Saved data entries
☆ ☆ ☆ ☆ ☆
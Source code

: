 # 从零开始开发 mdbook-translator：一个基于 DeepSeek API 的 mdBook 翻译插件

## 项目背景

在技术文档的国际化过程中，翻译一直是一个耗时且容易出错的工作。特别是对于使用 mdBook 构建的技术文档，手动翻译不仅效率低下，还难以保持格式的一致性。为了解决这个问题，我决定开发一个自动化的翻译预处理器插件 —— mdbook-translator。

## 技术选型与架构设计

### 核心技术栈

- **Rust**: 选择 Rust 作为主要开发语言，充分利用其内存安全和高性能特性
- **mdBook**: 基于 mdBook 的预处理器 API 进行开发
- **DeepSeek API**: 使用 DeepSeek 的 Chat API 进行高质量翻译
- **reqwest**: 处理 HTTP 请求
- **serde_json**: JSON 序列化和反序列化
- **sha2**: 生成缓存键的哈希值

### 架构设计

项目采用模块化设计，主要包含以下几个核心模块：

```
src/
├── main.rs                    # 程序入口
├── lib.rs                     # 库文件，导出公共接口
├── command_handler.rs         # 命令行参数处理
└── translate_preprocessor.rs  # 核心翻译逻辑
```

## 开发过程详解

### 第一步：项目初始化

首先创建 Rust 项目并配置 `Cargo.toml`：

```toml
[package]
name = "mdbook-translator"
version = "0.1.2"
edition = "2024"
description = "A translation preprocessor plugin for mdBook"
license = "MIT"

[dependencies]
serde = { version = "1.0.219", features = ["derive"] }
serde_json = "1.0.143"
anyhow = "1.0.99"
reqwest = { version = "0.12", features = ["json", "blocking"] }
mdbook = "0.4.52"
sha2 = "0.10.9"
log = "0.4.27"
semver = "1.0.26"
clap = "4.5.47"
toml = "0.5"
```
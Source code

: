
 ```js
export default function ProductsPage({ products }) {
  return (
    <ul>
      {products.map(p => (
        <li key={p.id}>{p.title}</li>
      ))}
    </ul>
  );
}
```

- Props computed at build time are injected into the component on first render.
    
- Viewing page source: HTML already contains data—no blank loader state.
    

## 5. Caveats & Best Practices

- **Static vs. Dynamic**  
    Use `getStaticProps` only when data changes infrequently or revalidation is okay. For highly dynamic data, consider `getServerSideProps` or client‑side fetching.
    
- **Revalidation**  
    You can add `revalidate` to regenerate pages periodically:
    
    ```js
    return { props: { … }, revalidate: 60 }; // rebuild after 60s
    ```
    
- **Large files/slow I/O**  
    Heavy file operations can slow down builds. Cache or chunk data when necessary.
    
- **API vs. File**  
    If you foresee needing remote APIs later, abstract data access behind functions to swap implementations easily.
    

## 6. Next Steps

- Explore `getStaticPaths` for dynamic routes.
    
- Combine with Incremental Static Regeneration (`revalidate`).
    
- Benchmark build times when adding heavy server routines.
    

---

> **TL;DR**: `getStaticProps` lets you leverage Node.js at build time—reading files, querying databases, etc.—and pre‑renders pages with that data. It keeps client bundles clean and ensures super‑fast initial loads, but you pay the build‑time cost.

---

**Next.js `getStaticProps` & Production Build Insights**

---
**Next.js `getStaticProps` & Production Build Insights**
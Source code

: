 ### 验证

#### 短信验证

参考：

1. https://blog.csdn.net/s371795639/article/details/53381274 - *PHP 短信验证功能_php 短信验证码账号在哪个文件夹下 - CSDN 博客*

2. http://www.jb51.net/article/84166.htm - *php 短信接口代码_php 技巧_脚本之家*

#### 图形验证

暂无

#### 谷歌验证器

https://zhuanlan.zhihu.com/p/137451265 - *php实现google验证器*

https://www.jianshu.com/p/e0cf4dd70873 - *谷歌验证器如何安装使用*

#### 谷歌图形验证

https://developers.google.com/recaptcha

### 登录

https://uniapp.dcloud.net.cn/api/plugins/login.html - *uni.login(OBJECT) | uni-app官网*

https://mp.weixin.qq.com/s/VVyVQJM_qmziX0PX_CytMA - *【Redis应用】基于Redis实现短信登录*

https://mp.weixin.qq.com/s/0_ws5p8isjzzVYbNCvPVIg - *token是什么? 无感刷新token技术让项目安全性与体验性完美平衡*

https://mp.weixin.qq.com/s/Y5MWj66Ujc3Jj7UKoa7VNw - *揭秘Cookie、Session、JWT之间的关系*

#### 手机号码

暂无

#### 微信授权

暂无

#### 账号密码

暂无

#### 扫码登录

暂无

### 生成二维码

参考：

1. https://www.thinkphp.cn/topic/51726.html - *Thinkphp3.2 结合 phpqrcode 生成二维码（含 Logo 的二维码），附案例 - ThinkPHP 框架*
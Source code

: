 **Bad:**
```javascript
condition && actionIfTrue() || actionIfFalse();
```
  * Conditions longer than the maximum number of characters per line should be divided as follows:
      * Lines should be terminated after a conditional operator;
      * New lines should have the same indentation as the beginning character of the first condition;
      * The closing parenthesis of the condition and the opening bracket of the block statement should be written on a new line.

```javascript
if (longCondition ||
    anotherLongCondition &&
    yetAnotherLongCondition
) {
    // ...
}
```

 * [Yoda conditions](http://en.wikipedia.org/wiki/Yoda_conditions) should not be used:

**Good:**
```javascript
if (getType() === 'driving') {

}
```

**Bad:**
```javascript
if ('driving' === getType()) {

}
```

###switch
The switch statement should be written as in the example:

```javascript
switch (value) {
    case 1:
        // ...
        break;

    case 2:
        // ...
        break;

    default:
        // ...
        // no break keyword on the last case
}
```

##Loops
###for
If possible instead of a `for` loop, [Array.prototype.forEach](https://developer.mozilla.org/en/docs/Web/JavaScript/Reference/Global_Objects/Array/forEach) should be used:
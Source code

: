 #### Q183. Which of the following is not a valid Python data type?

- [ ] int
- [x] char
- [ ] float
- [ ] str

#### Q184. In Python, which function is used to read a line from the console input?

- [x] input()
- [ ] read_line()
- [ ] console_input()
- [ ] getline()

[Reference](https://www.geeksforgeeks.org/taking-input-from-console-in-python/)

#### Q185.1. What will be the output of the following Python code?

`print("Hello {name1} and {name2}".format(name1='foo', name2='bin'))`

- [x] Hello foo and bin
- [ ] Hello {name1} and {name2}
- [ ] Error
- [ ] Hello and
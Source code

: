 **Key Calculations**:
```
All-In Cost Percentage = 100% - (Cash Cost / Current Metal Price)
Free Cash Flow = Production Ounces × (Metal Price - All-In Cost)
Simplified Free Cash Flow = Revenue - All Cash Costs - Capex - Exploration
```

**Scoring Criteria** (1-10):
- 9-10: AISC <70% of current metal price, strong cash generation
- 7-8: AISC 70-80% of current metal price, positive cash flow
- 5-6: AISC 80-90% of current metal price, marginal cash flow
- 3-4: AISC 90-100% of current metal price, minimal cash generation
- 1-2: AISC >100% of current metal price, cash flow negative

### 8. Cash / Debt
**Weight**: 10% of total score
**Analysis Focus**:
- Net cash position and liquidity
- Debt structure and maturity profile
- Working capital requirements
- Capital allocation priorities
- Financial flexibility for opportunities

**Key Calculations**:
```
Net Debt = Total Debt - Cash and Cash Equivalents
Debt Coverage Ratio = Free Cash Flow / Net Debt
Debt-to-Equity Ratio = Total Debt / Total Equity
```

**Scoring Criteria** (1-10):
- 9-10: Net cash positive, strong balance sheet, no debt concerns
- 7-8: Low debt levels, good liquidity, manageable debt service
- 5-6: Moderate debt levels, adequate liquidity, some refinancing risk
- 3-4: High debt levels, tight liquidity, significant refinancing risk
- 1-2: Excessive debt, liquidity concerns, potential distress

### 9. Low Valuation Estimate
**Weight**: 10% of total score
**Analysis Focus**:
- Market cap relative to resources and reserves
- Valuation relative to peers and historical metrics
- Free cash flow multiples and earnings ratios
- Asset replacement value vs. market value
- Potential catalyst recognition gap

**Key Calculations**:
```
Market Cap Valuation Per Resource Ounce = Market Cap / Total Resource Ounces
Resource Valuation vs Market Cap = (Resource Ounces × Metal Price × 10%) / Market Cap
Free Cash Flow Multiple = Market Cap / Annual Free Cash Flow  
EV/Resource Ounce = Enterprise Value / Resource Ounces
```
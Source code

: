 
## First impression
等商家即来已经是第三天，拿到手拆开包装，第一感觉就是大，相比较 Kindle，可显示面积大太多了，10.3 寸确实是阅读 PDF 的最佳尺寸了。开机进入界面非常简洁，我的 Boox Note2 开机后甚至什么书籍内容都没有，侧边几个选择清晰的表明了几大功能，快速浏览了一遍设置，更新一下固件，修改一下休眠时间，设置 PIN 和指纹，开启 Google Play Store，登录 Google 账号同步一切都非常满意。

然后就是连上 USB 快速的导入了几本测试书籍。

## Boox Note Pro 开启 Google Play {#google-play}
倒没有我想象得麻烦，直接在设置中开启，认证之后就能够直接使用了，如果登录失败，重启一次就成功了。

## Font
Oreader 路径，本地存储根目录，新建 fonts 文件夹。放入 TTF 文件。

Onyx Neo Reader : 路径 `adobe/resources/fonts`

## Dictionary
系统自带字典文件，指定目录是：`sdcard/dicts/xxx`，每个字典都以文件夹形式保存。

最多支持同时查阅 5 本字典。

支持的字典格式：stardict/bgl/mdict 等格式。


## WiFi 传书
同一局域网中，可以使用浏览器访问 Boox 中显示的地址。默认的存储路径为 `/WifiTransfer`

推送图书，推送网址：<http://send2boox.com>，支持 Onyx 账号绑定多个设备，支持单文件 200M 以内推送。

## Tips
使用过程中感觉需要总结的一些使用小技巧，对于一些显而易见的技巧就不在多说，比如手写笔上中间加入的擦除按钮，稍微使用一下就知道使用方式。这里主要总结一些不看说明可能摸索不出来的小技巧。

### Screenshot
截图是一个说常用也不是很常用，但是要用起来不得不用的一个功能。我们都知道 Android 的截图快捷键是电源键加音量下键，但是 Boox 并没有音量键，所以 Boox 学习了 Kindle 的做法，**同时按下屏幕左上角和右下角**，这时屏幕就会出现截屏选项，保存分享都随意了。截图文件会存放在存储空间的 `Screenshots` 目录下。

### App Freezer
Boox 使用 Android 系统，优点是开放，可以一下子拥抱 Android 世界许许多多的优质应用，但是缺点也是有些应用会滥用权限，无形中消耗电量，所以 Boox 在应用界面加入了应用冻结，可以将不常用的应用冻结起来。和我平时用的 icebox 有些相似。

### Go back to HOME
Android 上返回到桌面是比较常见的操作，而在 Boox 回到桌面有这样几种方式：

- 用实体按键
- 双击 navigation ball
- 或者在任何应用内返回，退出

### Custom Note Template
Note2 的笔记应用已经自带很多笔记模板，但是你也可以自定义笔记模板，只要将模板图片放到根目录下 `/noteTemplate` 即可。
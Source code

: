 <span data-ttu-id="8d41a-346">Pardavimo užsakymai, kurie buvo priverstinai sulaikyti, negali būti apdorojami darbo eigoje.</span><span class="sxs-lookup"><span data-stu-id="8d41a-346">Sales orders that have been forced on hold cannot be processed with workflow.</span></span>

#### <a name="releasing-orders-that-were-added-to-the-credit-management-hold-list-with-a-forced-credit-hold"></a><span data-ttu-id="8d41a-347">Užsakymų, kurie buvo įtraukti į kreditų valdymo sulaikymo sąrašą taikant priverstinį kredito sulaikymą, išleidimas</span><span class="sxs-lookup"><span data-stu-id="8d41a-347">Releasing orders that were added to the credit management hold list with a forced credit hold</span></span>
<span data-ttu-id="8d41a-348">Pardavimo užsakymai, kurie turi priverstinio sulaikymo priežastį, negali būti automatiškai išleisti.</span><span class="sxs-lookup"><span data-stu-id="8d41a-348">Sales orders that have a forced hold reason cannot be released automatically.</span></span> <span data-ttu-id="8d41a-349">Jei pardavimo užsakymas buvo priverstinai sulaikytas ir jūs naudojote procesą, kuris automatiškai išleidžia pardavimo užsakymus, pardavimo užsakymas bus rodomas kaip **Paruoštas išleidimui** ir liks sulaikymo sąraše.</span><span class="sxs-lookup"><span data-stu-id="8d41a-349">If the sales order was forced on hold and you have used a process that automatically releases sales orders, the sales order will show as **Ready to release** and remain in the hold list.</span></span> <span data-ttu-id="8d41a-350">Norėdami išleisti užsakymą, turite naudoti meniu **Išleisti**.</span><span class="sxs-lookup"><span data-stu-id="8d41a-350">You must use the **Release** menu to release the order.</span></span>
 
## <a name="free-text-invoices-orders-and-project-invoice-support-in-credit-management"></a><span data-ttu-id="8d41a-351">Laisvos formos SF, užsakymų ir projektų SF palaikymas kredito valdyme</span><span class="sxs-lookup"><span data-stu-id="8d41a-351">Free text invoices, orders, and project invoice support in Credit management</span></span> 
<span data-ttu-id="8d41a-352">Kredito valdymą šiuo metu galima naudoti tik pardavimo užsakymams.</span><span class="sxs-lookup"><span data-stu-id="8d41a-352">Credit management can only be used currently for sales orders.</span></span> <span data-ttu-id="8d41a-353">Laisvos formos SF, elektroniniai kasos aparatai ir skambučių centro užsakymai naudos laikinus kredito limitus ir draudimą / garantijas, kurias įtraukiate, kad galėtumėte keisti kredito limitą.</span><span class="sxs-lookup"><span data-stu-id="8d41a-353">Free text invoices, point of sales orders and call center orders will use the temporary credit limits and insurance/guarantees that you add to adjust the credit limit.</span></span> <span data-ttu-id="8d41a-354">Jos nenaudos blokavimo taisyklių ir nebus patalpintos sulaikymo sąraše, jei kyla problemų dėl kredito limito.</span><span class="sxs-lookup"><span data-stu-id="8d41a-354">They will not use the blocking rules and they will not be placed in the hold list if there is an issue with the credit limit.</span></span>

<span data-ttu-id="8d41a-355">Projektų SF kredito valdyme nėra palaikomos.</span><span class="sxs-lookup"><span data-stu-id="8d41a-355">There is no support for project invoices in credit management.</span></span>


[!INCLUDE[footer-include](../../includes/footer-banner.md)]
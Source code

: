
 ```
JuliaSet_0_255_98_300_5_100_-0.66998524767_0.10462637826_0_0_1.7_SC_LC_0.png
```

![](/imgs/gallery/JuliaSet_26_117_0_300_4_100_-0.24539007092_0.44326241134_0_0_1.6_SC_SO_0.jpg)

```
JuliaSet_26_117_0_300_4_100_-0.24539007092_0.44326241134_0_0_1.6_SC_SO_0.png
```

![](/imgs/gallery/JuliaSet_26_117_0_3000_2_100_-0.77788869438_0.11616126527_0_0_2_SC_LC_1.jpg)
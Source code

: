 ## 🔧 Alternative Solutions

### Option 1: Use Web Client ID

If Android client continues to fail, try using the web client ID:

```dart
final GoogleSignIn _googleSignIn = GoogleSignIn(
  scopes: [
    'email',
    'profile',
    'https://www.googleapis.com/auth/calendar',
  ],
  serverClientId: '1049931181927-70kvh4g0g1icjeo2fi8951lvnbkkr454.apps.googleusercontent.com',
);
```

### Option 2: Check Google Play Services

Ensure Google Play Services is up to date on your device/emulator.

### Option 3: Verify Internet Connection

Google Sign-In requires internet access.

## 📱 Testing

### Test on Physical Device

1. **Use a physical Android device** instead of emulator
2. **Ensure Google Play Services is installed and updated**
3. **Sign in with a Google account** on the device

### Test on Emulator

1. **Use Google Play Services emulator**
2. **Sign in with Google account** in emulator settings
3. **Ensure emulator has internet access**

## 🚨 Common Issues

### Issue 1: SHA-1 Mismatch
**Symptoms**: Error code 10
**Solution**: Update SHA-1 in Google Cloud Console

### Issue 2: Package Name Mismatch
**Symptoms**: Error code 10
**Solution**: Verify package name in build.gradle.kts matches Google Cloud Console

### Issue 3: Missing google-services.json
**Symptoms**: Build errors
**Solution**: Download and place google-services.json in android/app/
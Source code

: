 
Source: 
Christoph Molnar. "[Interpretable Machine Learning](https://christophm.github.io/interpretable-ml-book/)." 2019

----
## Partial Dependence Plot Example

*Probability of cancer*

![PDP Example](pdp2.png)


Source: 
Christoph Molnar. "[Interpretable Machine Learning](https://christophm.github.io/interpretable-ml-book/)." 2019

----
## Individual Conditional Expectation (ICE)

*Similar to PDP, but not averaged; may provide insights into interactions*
☆ ☆ ☆ ☆ ☆
What you will do:
Single out each line of the records above with the string "support" in it, and copy it.

Result for this task:
## <a name="free-text-invoices-orders-and-project-invoice-support-in-credit-management"></a><span data-ttu-id="8d41a-351">Laisvos formos SF, užsakymų ir projektų SF palaikymas kredito valdyme</span><span class="sxs-lookup"><span data-stu-id="8d41a-351">Free text invoices, orders, and project invoice support in Credit management</span></span> 
<span data-ttu-id="8d41a-355">Projektų SF kredito valdyme nėra palaikomos.</span><span class="sxs-lookup"><span data-stu-id="8d41a-355">There is no support for project invoices in credit management.</span></span>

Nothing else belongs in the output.